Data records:
+-------+
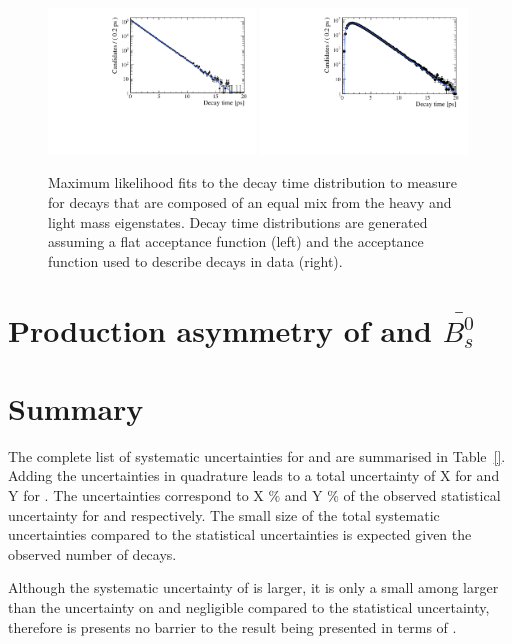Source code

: \begin{figure}[htbp]
  \centering
    \includegraphics[width=0.49\textwidth]{./Figs/LifetimeSystematics/No_acc_fit.pdf}
    \includegraphics[width=0.49\textwidth]{./Figs/LifetimeSystematics/Acc_fit.pdf}
  \caption{Maximum likelihood fits to the decay time distribution to measure \tmumu for \bsmumu decays that are composed of an equal mix from the heavy and light mass eigenstates. Decay time distributions are generated assuming a flat acceptance function (left) and the acceptance function used to describe \bsmumu decays in data (right).}
  \label{fig:mixofstates}
\end{figure}


\section{Production asymmetry of \bs and $\bar{B_{s}^{0}}$}
\label{sec:productionasymetry}

\section{Summary}
\label{sec:systematicsSummary}

The complete list of systematic uncertainties for \tmumu and \Gmumu are summarised in Table~\ref{}. Adding the uncertainties in quadrature leads to a total uncertainty of X for \tmumu and Y for \Gmumu. The uncertainties correspond to X $\%$ and Y $\%$ of the observed statistical uncertainty for \tmumu and \Gmumu respectively. The small size of the total systematic uncertainties compared to the statistical uncertainties is expected given the observed number of decays. 

Although the systematic uncertainty of \tmumu is larger, it is only a small among larger than the uncertainty on \Gmumu and negligible compared to the statistical uncertainty, therefore is presents no barrier to the result being presented in terms of \tmumu.

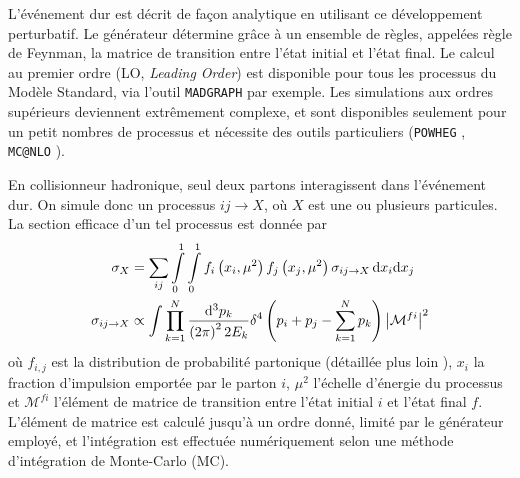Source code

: L'événement dur est décrit de façon analytique en utilisant ce développement perturbatif. Le générateur détermine grâce à un ensemble de règles, appelées règle de Feynman, la matrice de transition entre l'état initial et l'état final. Le calcul au premier ordre (LO, \emph{Leading Order}) est disponible pour tous les processus du Modèle Standard, via l'outil \texttt{MADGRAPH} \citep{madgraph} par exemple. Les simulations aux ordres supérieurs deviennent extrêmement complexe, et sont disponibles seulement pour un petit nombres de processus et nécessite des outils particuliers (\texttt{POWHEG} \citep{Alioli:2010xd}, \texttt{MC@NLO} \citep{1126-6708-2002-06-029}).

En collisionneur hadronique, seul deux partons interagissent dans l'événement dur. On simule donc un processus $ij \rightarrow X$, où $X$ est une ou plusieurs particules. La section efficace d'un tel processus est donnée par
\begin{align}
  \sigma_{X} &= \sum_{ij} \int \displaylimits_0^1 \int \displaylimits_0^1 f_i\left( x_i, \mu^2 \right) f_j\left(x_j, \mu^2\right) \sigma_{ij \rightarrow X}\, \mathrm{d}x_i \mathrm{d}x_j \\
  \sigma_{ij \rightarrow X} &\propto \int \prod \displaylimits_{k = 1}^{N} \frac{\mathrm{d}^3p_k}{\left( 2 \pi \right)^2 2 E_k} \delta^4\left( p_i + p_j - \sum_{k = 1}^{N} p_k \right) \left| \mathcal{M}^{fi} \right|^2
\end{align}
où $f_{i, j}$ est la distribution de probabilité partonique (détaillée plus loin ), $x_i$ la fraction d'impulsion emportée par le parton $i$, $\mu^2$ l'échelle d'énergie du processus et $\mathcal{M}^{fi}$ l'élément de matrice de transition entre l'état initial $i$ et l'état final $f$. L'élément de matrice est calculé jusqu'à un ordre donné, limité par le générateur employé, et l'intégration est effectuée numériquement selon une méthode d'intégration de Monte-Carlo (MC).

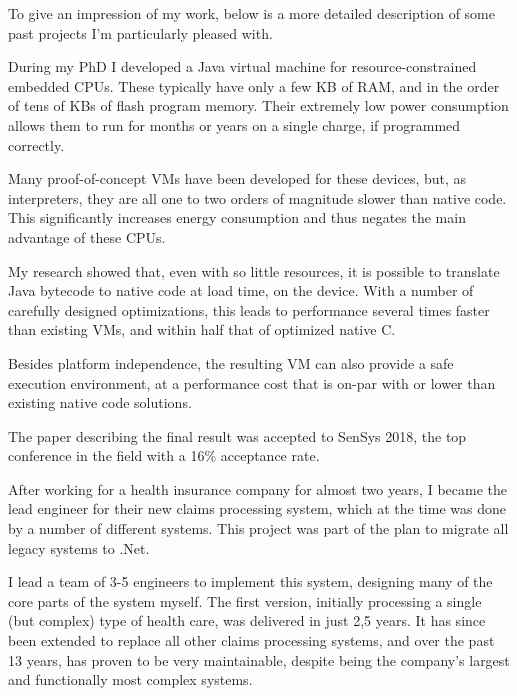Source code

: \documentclass[10pt,a4paper]{../altacv}
\begin{document}
\begin{fullwidth}

To give an impression of my work, below is a more detailed description of some past projects I’m particularly pleased with.

\bigskip


During my PhD I developed a Java virtual machine for resource-constrained embedded CPUs. These typically have only a few KB of RAM, and in the order of tens of KBs of flash program memory. Their extremely low power consumption allows them to run for months or years on a single charge, if programmed correctly.

\medskip\medskip

Many proof-of-concept VMs have been developed for these devices, but, as interpreters, they are all one to two orders of magnitude slower than native code. This significantly increases energy consumption and thus negates the main advantage of these CPUs.

\medskip\medskip

My research showed that, even with so little resources, it is possible to translate Java bytecode to native code at load time, on the device. With a number of carefully designed optimizations, this leads to performance several times faster than existing VMs, and within half that of optimized native C.

\medskip\medskip

Besides platform independence, the resulting VM can also provide a safe execution environment, at a performance cost that is on-par with or lower than existing native code solutions.

\medskip\medskip

The paper describing the final result was accepted to SenSys 2018, the top conference in the field with a 16\% acceptance rate.

\bigskip\bigskip

After working for a health insurance company for almost two years, I became the lead engineer for their new claims processing system, which at the time was done by a number of different systems. This project was part of the plan to migrate all legacy systems to .Net.

\medskip\medskip

I lead a team of 3-5 engineers to implement this system, designing many of the core parts of the system myself. The first version, initially processing a single (but complex) type of health care, was delivered in just 2,5 years. It has since been extended to replace all other claims processing systems, and over the past 13 years, has proven to be very maintainable, despite being the company’s largest and functionally most complex systems.


\end{fullwidth}
\end{document}
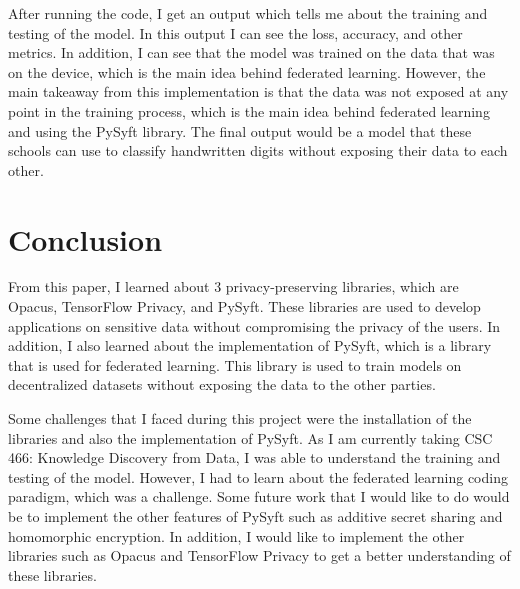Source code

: \documentclass[conference]{IEEEtran}
\begin{document}
After running the code, I get an output which tells me about the training and
testing of the model. In this output I can see the loss, accuracy, and other
metrics. In addition, I can see that the model was trained on the data that was
on the device, which is the main idea behind federated learning. However, the
main takeaway from this implementation is that the data was not exposed at
any point in the training process, which is the main idea behind federated
learning and using the PySyft library. The final output would be a model that
these schools can use to classify handwritten digits without exposing their
data to each other.


\section{Conclusion}

From this paper, I learned about 3 privacy-preserving libraries, which are
Opacus, TensorFlow Privacy, and PySyft. These libraries are used to develop
applications on sensitive data without compromising the privacy of the users.
In addition, I also learned about the implementation of PySyft, which is a
library that is used for federated learning. This library is used to train
models on decentralized datasets without exposing the data to the other
parties.

Some challenges that I faced during this project were the installation of the
libraries and also the implementation of PySyft. As I am currently taking
CSC 466: Knowledge Discovery from Data, I was able to understand the training
and testing of the model. However, I had to learn about the federated learning
coding paradigm, which was a challenge. Some future work that I would like to
do would be to implement the other features of PySyft such as additive secret
sharing and homomorphic encryption. In addition, I would like to implement the
other libraries such as Opacus and TensorFlow Privacy to get a better
understanding of these libraries.
\end{document}
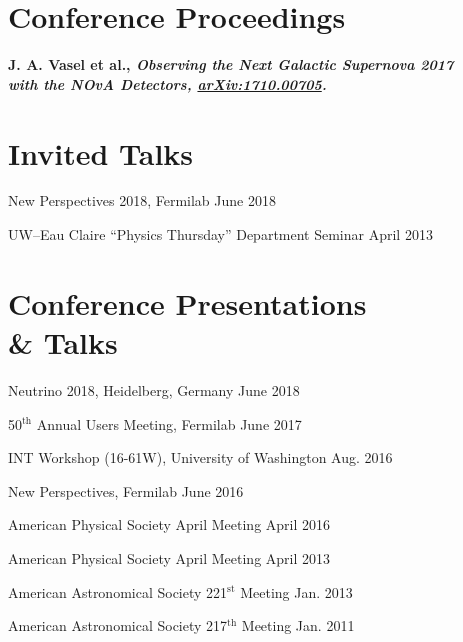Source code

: \documentclass[11pt]{cv}
\begin{document}
\begin{cv}
\section{Conference Proceedings}
\begin{etaremune}
  \item \bf J. A. Vasel \rm et al., \it Observing the Next Galactic Supernova \rm \hfill 2017 \\
  \it with the NOvA Detectors, \rm \href{http://arxiv.org/abs/arXiv:1710.00705}{arXiv:1710.00705}.
\end{etaremune}


\section{Invited Talks}
\begin{etaremune}
  \item New Perspectives 2018, Fermilab \hfill June 2018
  \item UW--Eau Claire ``Physics Thursday'' Department Seminar \hfill April 2013
\end{etaremune}


\section{Conference Presentations \\ \& Talks}
\begin{etaremune}
  \item Neutrino 2018, Heidelberg, Germany \hfill June 2018
  \item 50$^{\text{th}}$ Annual Users Meeting, Fermilab \hfill June 2017
  \item INT Workshop (16-61W), University of Washington \hfill Aug. 2016
  \item New Perspectives, Fermilab \hfill June 2016
  \item American Physical Society April Meeting \hfill April 2016
  \item American Physical Society April Meeting \hfill April 2013
  \item American Astronomical Society 221${^\text{st}}$ Meeting \hfill Jan. 2013
  \item American Astronomical Society 217${^\text{th}}$ Meeting \hfill Jan. 2011
\end{etaremune}



\end{cv}
\end{document}
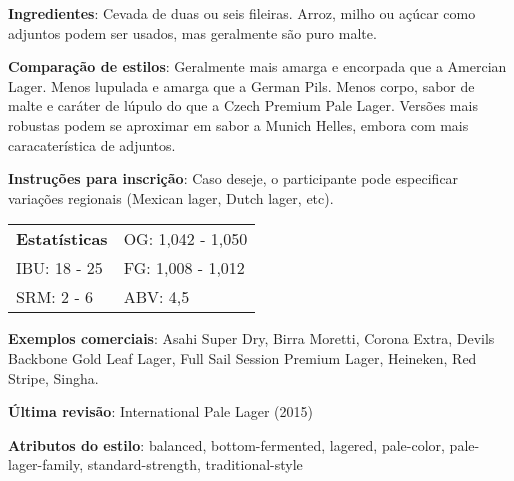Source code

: \textbf{Ingredientes}: Cevada de duas ou seis fileiras. Arroz, milho ou açúcar como adjuntos podem ser usados, mas geralmente são puro malte.

\textbf{Comparação de estilos}: Geralmente mais amarga e encorpada que a Amercian Lager. Menos lupulada e amarga que a German Pils. Menos corpo, sabor de malte e caráter de lúpulo do que a Czech Premium Pale Lager. Versões mais robustas podem se aproximar em sabor a Munich Helles, embora com mais caracaterística de adjuntos.

\textbf{Instruções para inscrição}: Caso deseje, o participante pode especificar variações regionais (Mexican lager, Dutch lager, etc).

\begin{tabular}{@{}p{35mm}p{35mm}@{}}
  \textbf{Estatísticas} & OG: 1,042 - 1,050 \\
  IBU: 18 - 25  & FG: 1,008 - 1,012  \\
  SRM: 2 - 6   & ABV: 4,5%
\end{tabular}

\textbf{Exemplos comerciais}: Asahi Super Dry, Birra Moretti, Corona Extra, Devils Backbone Gold Leaf Lager, Full Sail Session Premium Lager, Heineken, Red Stripe, Singha.

\textbf{Última revisão}: International Pale Lager (2015)

\textbf{Atributos do estilo}: balanced, bottom-fermented, lagered, pale-color, pale-lager-family, standard-strength, traditional-style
+-------+
* **TASK DIRECTIONS**
Reproduce, word for word and in full, only the lines above that start at the line with "libraries and also" and run through the line with "other libraries such", both ends included.

* **TASK RESULT**
libraries and also the implementation of PySyft. As I am currently taking
CSC 466: Knowledge Discovery from Data, I was able to understand the training
and testing of the model. However, I had to learn about the federated learning
coding paradigm, which was a challenge. Some future work that I would like to
do would be to implement the other features of PySyft such as additive secret
sharing and homomorphic encryption. In addition, I would like to implement the
other libraries such as Opacus and TensorFlow Privacy to get a better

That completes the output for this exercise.